* Work instruction
Pull every line that includes the word "fboxsep" from the data.

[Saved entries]
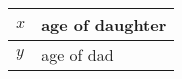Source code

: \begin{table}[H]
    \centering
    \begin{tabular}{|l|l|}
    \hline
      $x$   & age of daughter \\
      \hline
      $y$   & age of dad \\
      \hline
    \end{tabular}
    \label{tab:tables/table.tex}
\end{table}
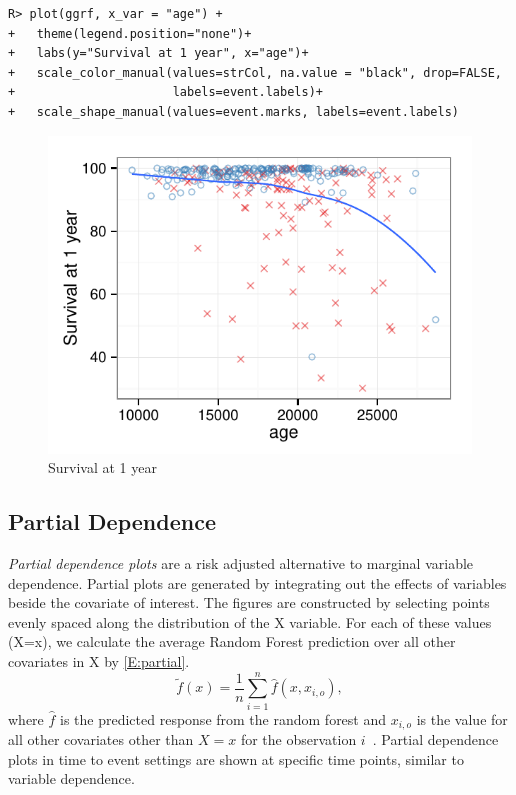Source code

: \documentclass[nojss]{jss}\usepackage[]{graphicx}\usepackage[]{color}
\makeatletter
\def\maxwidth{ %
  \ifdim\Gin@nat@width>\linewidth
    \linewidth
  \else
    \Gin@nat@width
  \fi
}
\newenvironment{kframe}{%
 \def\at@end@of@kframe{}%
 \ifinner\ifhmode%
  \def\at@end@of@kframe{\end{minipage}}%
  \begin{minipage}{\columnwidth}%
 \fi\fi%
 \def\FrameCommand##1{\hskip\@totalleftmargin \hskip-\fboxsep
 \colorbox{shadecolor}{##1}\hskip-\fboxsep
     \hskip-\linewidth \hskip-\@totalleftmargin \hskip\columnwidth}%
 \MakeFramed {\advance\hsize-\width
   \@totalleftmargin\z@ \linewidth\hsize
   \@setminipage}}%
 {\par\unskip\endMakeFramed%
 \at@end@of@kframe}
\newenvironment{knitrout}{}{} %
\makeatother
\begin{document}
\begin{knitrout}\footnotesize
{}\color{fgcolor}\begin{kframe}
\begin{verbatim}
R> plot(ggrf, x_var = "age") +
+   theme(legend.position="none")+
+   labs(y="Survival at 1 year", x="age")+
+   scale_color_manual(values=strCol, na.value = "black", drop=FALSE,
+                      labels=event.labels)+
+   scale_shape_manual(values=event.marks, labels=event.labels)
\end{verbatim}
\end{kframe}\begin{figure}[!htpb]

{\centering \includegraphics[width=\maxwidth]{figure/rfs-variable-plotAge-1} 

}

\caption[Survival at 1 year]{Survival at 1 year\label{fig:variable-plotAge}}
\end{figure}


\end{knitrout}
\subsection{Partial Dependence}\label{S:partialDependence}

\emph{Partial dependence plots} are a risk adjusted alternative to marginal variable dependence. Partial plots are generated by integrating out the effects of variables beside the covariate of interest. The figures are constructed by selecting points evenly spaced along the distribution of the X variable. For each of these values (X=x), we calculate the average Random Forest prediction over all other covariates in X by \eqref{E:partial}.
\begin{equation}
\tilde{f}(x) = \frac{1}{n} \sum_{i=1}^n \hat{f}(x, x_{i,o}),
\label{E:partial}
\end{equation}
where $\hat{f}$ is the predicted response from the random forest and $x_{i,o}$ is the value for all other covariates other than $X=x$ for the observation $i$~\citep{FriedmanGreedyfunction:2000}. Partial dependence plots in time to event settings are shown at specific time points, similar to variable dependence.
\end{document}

* Response to the task
 \def\FrameCommand##1{\hskip\@totalleftmargin \hskip-\fboxsep
 \colorbox{shadecolor}{##1}\hskip-\fboxsep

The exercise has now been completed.